Considering the Third Circuit’s private and public interests framework for analyzing motions to transfer, Judge Andrews stated: “[Plaintiff’s forum preference] supports the plaintiffs’ position that the case should not be transferred. [Defendant’s forum preference] supports the defendant’s request to transfer the case. The other interests do not add much to the balancing, as they are either inapplicable to this case, possibly applicable but not well-developed in the record, or applicable but pretty evenly-balanced as to which side they support.” Id. at 3-4. Judge Andrews’ opinion expressly considers and weighs each factor, explaining why each does or does not add to the balance. Of particular importance, he notes, “[p]laintiffs have chosen Delaware as a forum. That choice weighs strongly in the plaintiffs’ favor, although not as strongly as it would if the plaintiffs had their principal places of business (or, indeed, any place of business) in Delaware.” Id. at 4. By contrast, the defendant’s “lack of a substantial connection to the Eastern District is taken into account in the balancing of the other factors, and, in particular, by not according Geotag’s preference for the Eastern District the same weight as it might otherwise deserve.” Id. at 12.

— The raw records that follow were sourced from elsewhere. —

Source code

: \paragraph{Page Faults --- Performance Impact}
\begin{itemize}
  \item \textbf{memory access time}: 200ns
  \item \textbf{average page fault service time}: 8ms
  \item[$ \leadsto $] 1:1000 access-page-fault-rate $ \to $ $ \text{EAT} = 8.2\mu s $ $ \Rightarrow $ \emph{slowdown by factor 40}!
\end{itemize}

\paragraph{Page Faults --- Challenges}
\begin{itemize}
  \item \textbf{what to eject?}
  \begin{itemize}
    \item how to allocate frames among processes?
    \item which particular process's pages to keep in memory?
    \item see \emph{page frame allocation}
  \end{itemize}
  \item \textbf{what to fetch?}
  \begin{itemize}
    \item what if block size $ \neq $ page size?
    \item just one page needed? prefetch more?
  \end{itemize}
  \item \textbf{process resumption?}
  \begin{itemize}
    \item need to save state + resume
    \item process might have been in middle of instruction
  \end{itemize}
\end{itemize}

Judge Andrews also addressed the Federal Circuit’s recent decision in In re Link_A_Media Devices Corp., 662 F.3d 1221, 1224 (Fed. Cir. 2011). In considering the convenience of witnesses, books, and records, Judges Andrews stated: “While there is a paragraph in In re Link_A_Media Devices Corp., about ‘the convenience of the witnesses and the location of the books and records,’ I do not understand the Federal Circuit to have altered the Third Circuit’s focus on the issue being not so much where the witnesses and evidence are, but whether they can be produced in court.” Id. at 6 n.2. Furthermore, he noted that the Geotag case was different from the Link_A_Media case in that there was a stronger connection to Delaware and a weaker connection to the transferee venue. “I have considered In re Link_A_Media Devices, but I do not think it is particularly helpful in assessing the transfer request in this case, as its facts were very different. I would characterize that case generally as standing for the proposition that when the parties, all the witnesses, and all the evidence are in one distant jurisdiction, and the only connection to Delaware is that it is the state of incorporation of the defendant, and there is no other reason for the suit to be in Delaware, the suit must be transferred, upon timely request, to the distant jurisdiction. While in the present case there is a marginally greater connection to Delaware, as one of the plaintiffs is also a Delaware corporation, of much greater significance is that with the exception of Geotag’s CEO, the witnesses have no connection to the proposed transferee district, and most of the evidence is not going to be there either.” Id. at 12-13.